The principle that a court must accept all allegations as true, however, does not apply to legal conclusions. Ashcroft v. Iqbal, 556 U.S. 662, 678 (2009). To survive a Rule 12(b)(6) motion to dismiss, a complaint must state facts that, when accepted as true, state a facially plausible claim to relief. Id. "A claim has facial plausibility when the plaintiff pleads factual content that allows the court to draw the reasonable inference that the defendant is liable for the misconduct alleged." Id.

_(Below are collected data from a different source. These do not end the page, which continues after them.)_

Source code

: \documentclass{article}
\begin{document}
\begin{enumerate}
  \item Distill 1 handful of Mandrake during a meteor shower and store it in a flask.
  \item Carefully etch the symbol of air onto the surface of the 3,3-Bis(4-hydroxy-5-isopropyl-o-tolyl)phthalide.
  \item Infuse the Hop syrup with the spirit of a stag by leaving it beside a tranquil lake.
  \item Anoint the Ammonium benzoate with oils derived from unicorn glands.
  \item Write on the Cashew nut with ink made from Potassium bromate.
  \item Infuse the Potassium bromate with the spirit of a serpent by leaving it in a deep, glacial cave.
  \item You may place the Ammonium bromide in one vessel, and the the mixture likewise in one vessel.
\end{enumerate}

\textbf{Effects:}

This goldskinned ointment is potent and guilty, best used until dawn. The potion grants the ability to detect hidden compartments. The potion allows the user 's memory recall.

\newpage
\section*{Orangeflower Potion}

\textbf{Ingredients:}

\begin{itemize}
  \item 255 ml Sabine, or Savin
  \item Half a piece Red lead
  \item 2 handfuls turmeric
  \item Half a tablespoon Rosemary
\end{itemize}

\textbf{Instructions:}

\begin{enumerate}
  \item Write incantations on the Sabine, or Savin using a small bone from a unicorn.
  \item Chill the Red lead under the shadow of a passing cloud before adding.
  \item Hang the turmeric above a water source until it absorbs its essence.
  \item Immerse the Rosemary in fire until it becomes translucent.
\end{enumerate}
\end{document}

3. "While considering a 12(b)(6) motion, courts may consider documents attached to the complaint or the motion to dismiss so long as they are integral to the complaint and authentic." Rockville Cars, LLC v. City of Rockville, 891 F.3d 141, 145 (4th Cir. 2018) (cleaned up) (quoting Kensington Volunteer Fire Dep't, Inc. v. Montgomery County, 684 F.3d 462, 467 (4th Cir. 2012)).
4. Pursuant to a choice of law provision in the Murphy Oil and NRR contract, Arkansas law governs this case. See Colgan Air, Inc. v. Raytheon Aircraft Co., 507 F.3d 270, 275 (4th Cir. 2007) () .
5. As previously mentioned, the Court must follow Virginia's choice of law rules. See Colgan Air, 507 F.3d at 275. Accordingly, the Court follows the choice of law...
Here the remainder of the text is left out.